How About an Example?
To give you an idea of how to assess your situation, here’s how I chose my scooter engine power.
My first scooter was an 80cc. I could carry a passenger, but there were spots along my normal routes when my friend had to dismount at the bottom of a hill and meet me at the top if I wanted to make it up. So when I decided to upgrade, I knew I needed at least 125cc’s (the next step up from an 80cc scooter).
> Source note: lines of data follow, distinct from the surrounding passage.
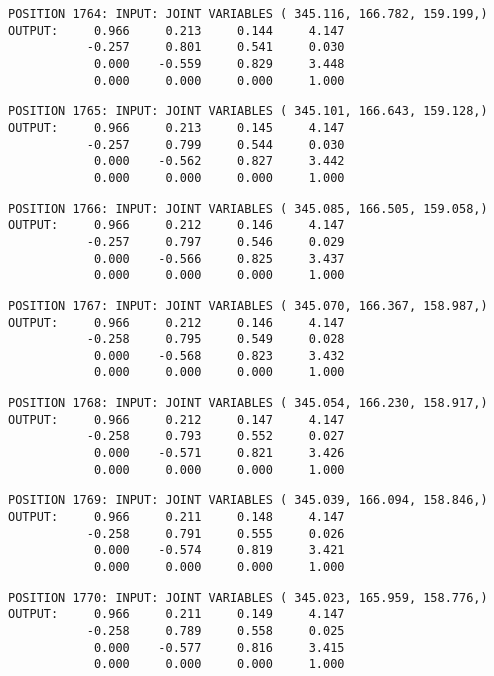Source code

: \begin{verbatim}
POSITION 1764: INPUT: JOINT VARIABLES ( 345.116, 166.782, 159.199,)
OUTPUT:     0.966     0.213     0.144     4.147
           -0.257     0.801     0.541     0.030
            0.000    -0.559     0.829     3.448
            0.000     0.000     0.000     1.000
\end{verbatim} \pagebreak[1]\begin{verbatim}
POSITION 1765: INPUT: JOINT VARIABLES ( 345.101, 166.643, 159.128,)
OUTPUT:     0.966     0.213     0.145     4.147
           -0.257     0.799     0.544     0.030
            0.000    -0.562     0.827     3.442
            0.000     0.000     0.000     1.000
\end{verbatim} \pagebreak[1]\begin{verbatim}
POSITION 1766: INPUT: JOINT VARIABLES ( 345.085, 166.505, 159.058,)
OUTPUT:     0.966     0.212     0.146     4.147
           -0.257     0.797     0.546     0.029
            0.000    -0.566     0.825     3.437
            0.000     0.000     0.000     1.000
\end{verbatim} \pagebreak[1]\begin{verbatim}
POSITION 1767: INPUT: JOINT VARIABLES ( 345.070, 166.367, 158.987,)
OUTPUT:     0.966     0.212     0.146     4.147
           -0.258     0.795     0.549     0.028
            0.000    -0.568     0.823     3.432
            0.000     0.000     0.000     1.000
\end{verbatim} \pagebreak[1]\begin{verbatim}
POSITION 1768: INPUT: JOINT VARIABLES ( 345.054, 166.230, 158.917,)
OUTPUT:     0.966     0.212     0.147     4.147
           -0.258     0.793     0.552     0.027
            0.000    -0.571     0.821     3.426
            0.000     0.000     0.000     1.000
\end{verbatim} \pagebreak[1]\begin{verbatim}
POSITION 1769: INPUT: JOINT VARIABLES ( 345.039, 166.094, 158.846,)
OUTPUT:     0.966     0.211     0.148     4.147
           -0.258     0.791     0.555     0.026
            0.000    -0.574     0.819     3.421
            0.000     0.000     0.000     1.000
\end{verbatim} \pagebreak[1]\begin{verbatim}
POSITION 1770: INPUT: JOINT VARIABLES ( 345.023, 165.959, 158.776,)
OUTPUT:     0.966     0.211     0.149     4.147
           -0.258     0.789     0.558     0.025
            0.000    -0.577     0.816     3.415
            0.000     0.000     0.000     1.000
\end{verbatim} \pagebreak[1]\begin{verbatim}

\end{verbatim}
First, I assessed my cargo load:
- I am six feet tall and I weigh 165 pounds
- I frequently carry passengers heavier than me
- I do grocery shopping and carry weighty items like bags of potting soil and cases of bottled water
This puts me at a minimum of 150cc.
Then I assessed the roads I travel on:
- I live in Seattle, where some of the hills are so steep there are stairs built into the sidewalks
- I travel on state routes with a speed limit of 50 m.p.h., so I need to keep up with traffic going at least that fast
- I participate in frequent group rides and want to be able to keep up with everyone without any trouble
Figuring these three points into my heavy cargo load, I could probably get by with 200cc. But I want enough power left over to accelerate out of danger and get on the Interstate if I have to. So my optimal engine size is a minimum of 250cc.
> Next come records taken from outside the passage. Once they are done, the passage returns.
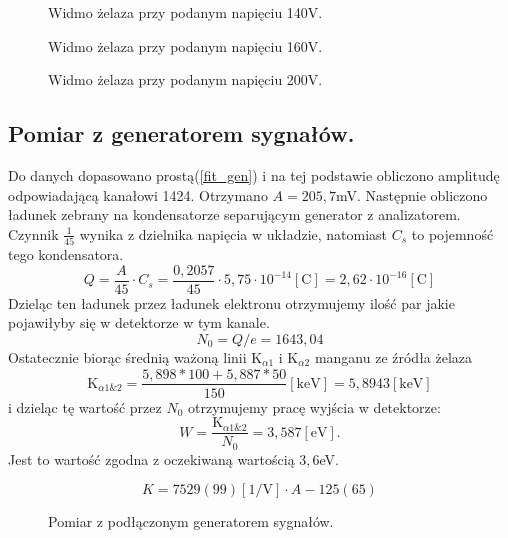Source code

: \documentclass[11pt,a4paper]{article}
\begin{document}
\begin{figure}[H]
\centering
\resizebox{.8\linewidth}{!}{}
\caption{Widmo żelaza przy podanym napięciu 140V.}
\label{fig1}
\end{figure}

\begin{figure}[H]
\centering
\resizebox{.8\linewidth}{!}{}
\caption{Widmo żelaza przy podanym napięciu 160V.}
\label{fig1}
\end{figure}

\begin{figure}[H]
\centering
\resizebox{.8\linewidth}{!}{}
\caption{Widmo żelaza przy podanym napięciu 200V.}
\label{fig1}
\end{figure}

\subsection{Pomiar z generatorem sygnałów.}
Do danych dopasowano prostą(\ref{fit_gen}) i na tej podstawie obliczono amplitudę odpowiadającą kanałowi 1424. 
Otrzymano $A = 205,7$mV.
Następnie obliczono ładunek zebrany na kondensatorze separującym generator z analizatorem. 
Czynnik $\frac{1}{45}$ wynika z dzielnika napięcia w układzie, natomiast $C_s$ to pojemność tego kondensatora.
$$
Q=\frac{A}{45} \cdot C_s = \frac{0,2057}{45}\cdot 5,75\cdot 10^{-14} [\text{C}] = 2,62\cdot 10^{-16} [\text{C}]
$$
Dzieląc ten ładunek przez ładunek elektronu otrzymujemy ilość par jakie pojawiłyby się w detektorze w tym kanale.
$$
N_0 = Q/e = 1643,04
$$
Ostatecznie biorąc średnią ważoną linii K$_{\alpha 1}$ i K$_{\alpha 2}$ manganu ze źródła żelaza
$$
\text{K}_{\alpha 1\&2} = \frac{5,898*100 + 5,887*50}{150} [\text{keV}]=5,8943 [\text{keV}]
$$
i dzieląc tę wartość przez $N_0$ otrzymujemy pracę wyjścia w detektorze:
\begin{equation}
	W = \frac{\text{K}_{\alpha 1\&2}}{N_0} = 3,587 [\text{eV}].
\end{equation}
Jest to wartość zgodna z oczekiwaną wartością $3,6$eV.

\begin{equation}
	K = 7529(99)[\text{1/V}] \cdot A -125(65)
	\label{fit_gen}
\end{equation}
\begin{figure}[H]
\centering
\resizebox{.8\linewidth}{!}{}
\caption{Pomiar z podłączonym generatorem sygnałów.}
\label{fig1}
\end{figure}
\end{document}
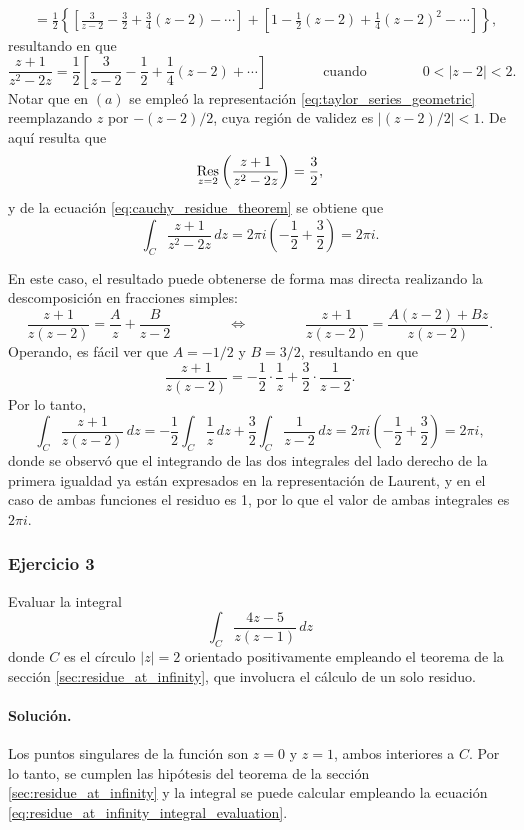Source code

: \documentclass[a4paper]{report}
\def\Res{\qopname\relax m{Res}}
\begin{document}
\begin{enumerate}
\begin{align*}
   &=\frac{1}{2}\left\{\left[\frac{3}{z-2}-\frac{3}{2}+\frac{3}{4}(z-2)-\cdots\right]+\left[1-\frac{1}{2}(z-2)+\frac{1}{4}(z-2)^2-\cdots\right]\right\},
 \end{align*}
 resultando en que 
 \[
  \frac{z+1}{z^2-2z}=\frac{1}{2}\left[\frac{3}{z-2}-\frac{1}{2}+\frac{1}{4}(z-2)+\cdots\right]
  \qquad\qquad\textrm{cuando}\qquad\qquad
    0<|z-2|<2.
 \]
 Notar que en \((a)\) se empleó la representación \ref{eq:taylor_series_geometric} reemplazando \(z\) por \(-(z-2)/2\), cuya región de validez es \(|(z-2)/2|<1\). De aquí resulta que 
 \[
  \Res_{z=2}\left(\frac{z+1}{z^2-2z}\right)=\frac{3}{2},
 \]
 y de la ecuación \ref{eq:cauchy_residue_theorem} se obtiene que 
 \[
  \int_C\frac{z+1}{z^2-2z}\,dz=2\pi i\left(-\frac{1}{2}+\frac{3}{2}\right)=2\pi i.
 \]
 
 En este caso, el resultado puede obtenerse de forma mas directa realizando la descomposición en fracciones simples:
 \[
  \frac{z+1}{z(z-2)}=\frac{A}{z}+\frac{B}{z-2}
  \qquad\qquad\Leftrightarrow\qquad\qquad 
  \frac{z+1}{z(z-2)}=\frac{A(z-2)+Bz}{z(z-2)}.
 \]
 Operando, es fácil ver que \(A=-1/2\) y \(B=3/2\), resultando en que 
 \[
  \frac{z+1}{z(z-2)}=-\frac{1}{2}\cdot\frac{1}{z}+\frac{3}{2}\cdot\frac{1}{z-2}.
 \]
 Por lo tanto,
 \[
  \int_C\frac{z+1}{z(z-2)}\,dz=-\frac{1}{2}\int_C\frac{1}{z}\,dz+\frac{3}{2}\int_C\frac{1}{z-2}\,dz
   =2\pi i\left(-\frac{1}{2}+\frac{3}{2}\right)=2\pi i,
 \]
 donde se observó que el integrando de las dos integrales del lado derecho de la primera igualdad ya están expresados en la representación de Laurent, y en el caso de ambas funciones el residuo es 1, por lo que el valor de ambas integrales es \(2\pi i\).
\end{enumerate}

\subsubsection*{Ejercicio 3}

Evaluar la integral
\[
 \int_C\frac{4z-5}{z(z-1)}\,dz
\]
donde \(C\) es el círculo \(|z|=2\) orientado positivamente empleando el teorema de la sección \ref{sec:residue_at_infinity}, que involucra el cálculo de un solo residuo.

\paragraph{Solución.} Los puntos singulares de la función son \(z=0\) y \(z=1\), ambos interiores a \(C\). Por lo tanto, se cumplen las hipótesis del teorema de la sección \ref{sec:residue_at_infinity} y la integral se puede calcular empleando la ecuación \ref{eq:residue_at_infinity_integral_evaluation}.
\end{document}
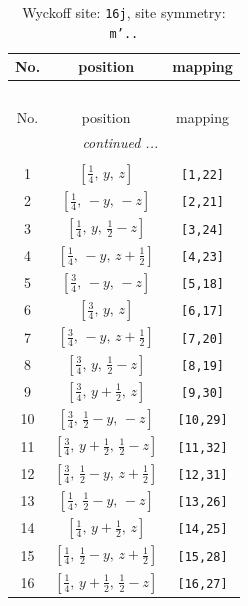 \documentclass[fleqn,8pt]{jsarticle}
\begin{document}
\renewcommand{\arraystretch}{1.2}
\begin{longtable}{ccc}
\caption{Wyckoff site: {\tt 16j}, site symmetry: {\tt m'..}}
 \\
 \hline \hline
No. & position & mapping \\ \hline \endfirsthead

\multicolumn{2}{l}{\tablename\ \thetable{}} \\
 \hline \hline
No. & position & mapping \\ \hline \endhead

 \hline \hline
\multicolumn{2}{r}{\footnotesize\it continued ...} \\ \endfoot

 \hline \hline
\multicolumn{2}{r}{} \\ \endlastfoot

1 & $\left[ \frac{1}{4},\, y,\, z \right]$ & {\tt [1,22]} \\ \hline
2 & $\left[ \frac{1}{4},\, - y,\, - z \right]$ & {\tt [2,21]} \\ \hline
3 & $\left[ \frac{1}{4},\, y,\, \frac{1}{2} - z \right]$ & {\tt [3,24]} \\ \hline
4 & $\left[ \frac{1}{4},\, - y,\, z + \frac{1}{2} \right]$ & {\tt [4,23]} \\ \hline
5 & $\left[ \frac{3}{4},\, - y,\, - z \right]$ & {\tt [5,18]} \\ \hline
6 & $\left[ \frac{3}{4},\, y,\, z \right]$ & {\tt [6,17]} \\ \hline
7 & $\left[ \frac{3}{4},\, - y,\, z + \frac{1}{2} \right]$ & {\tt [7,20]} \\ \hline
8 & $\left[ \frac{3}{4},\, y,\, \frac{1}{2} - z \right]$ & {\tt [8,19]} \\ \hline
9 & $\left[ \frac{3}{4},\, y + \frac{1}{2},\, z \right]$ & {\tt [9,30]} \\ \hline
10 & $\left[ \frac{3}{4},\, \frac{1}{2} - y,\, - z \right]$ & {\tt [10,29]} \\ \hline
11 & $\left[ \frac{3}{4},\, y + \frac{1}{2},\, \frac{1}{2} - z \right]$ & {\tt [11,32]} \\ \hline
12 & $\left[ \frac{3}{4},\, \frac{1}{2} - y,\, z + \frac{1}{2} \right]$ & {\tt [12,31]} \\ \hline
13 & $\left[ \frac{1}{4},\, \frac{1}{2} - y,\, - z \right]$ & {\tt [13,26]} \\ \hline
14 & $\left[ \frac{1}{4},\, y + \frac{1}{2},\, z \right]$ & {\tt [14,25]} \\ \hline
15 & $\left[ \frac{1}{4},\, \frac{1}{2} - y,\, z + \frac{1}{2} \right]$ & {\tt [15,28]} \\ \hline
16 & $\left[ \frac{1}{4},\, y + \frac{1}{2},\, \frac{1}{2} - z \right]$ & {\tt [16,27]} \\
\end{longtable}
\end{document}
My Vespa GTS has a 250cc engine, and I use every cc of that with glee. I feel safe when riding that scooter and I don’t worry about keeping up with traffic. I can ride 2-up on the state routes and still have enough zip to keep me and my passenger out of the way of trouble.
Because I’m confident in the ability of my GTS to deliver when I need it most, I relax and enjoy the ride. That said, I’m looking forward to upgrading to the 300cc GTS soon!
I also have a 150cc Genuine Stella scooter that I only ride when I know I won’t be pressured to perform, and I keep off the freeways. Riding solo, the Stella’s maximum speed is 50 m.p.h. — with the throttle wide open, the wind at my back, riding in the direction of the Earth’s rotation.
My maximum speed riding 2-up on the Stella is about 45 m.p.h., and it takes us a looong time to get up to that speed. We’ll make it up that hill, you may just want to grab a cup of coffee while you wait for us. So I stick to roads with a speed limit of 40 m.p.h., which leaves me enough oomph to dodge a bullet should the need arise.
Give it some thought when deciding what size engine you need. If you choose wisely and get the scooter that meets your daily needs, you’ll be scooting safely and happily for a long time to come.